Task item: Count the lines that contain the string "Spotify" in the records beneath, and respond with the number only.
--- Material for the task Enclosed Below ---
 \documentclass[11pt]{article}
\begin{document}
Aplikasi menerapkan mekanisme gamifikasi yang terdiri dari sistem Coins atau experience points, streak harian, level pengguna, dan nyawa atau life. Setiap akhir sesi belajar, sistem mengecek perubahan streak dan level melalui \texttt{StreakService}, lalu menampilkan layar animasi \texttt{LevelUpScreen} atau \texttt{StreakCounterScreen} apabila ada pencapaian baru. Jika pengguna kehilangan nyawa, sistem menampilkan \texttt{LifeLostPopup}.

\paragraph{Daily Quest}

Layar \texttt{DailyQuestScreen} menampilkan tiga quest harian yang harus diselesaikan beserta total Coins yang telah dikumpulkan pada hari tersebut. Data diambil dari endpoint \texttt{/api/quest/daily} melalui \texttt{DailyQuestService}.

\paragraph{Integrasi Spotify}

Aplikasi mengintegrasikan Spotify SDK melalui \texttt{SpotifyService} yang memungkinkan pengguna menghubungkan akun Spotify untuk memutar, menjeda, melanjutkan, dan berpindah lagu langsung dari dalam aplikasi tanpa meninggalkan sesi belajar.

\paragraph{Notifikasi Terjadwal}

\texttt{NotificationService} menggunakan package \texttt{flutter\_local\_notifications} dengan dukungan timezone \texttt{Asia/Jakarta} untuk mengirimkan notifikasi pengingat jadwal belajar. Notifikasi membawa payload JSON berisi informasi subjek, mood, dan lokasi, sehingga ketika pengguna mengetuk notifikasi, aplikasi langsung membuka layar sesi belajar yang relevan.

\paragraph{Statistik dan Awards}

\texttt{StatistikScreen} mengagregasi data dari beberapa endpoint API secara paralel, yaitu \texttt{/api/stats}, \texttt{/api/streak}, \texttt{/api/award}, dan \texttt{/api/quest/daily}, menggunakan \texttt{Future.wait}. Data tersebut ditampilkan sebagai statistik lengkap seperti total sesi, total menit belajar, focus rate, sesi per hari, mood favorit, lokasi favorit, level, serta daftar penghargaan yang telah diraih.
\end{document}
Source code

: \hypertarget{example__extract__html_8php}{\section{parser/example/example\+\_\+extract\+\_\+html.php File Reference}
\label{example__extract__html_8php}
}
--- End of Enclosed Material for the task ---
Answer to this task: 2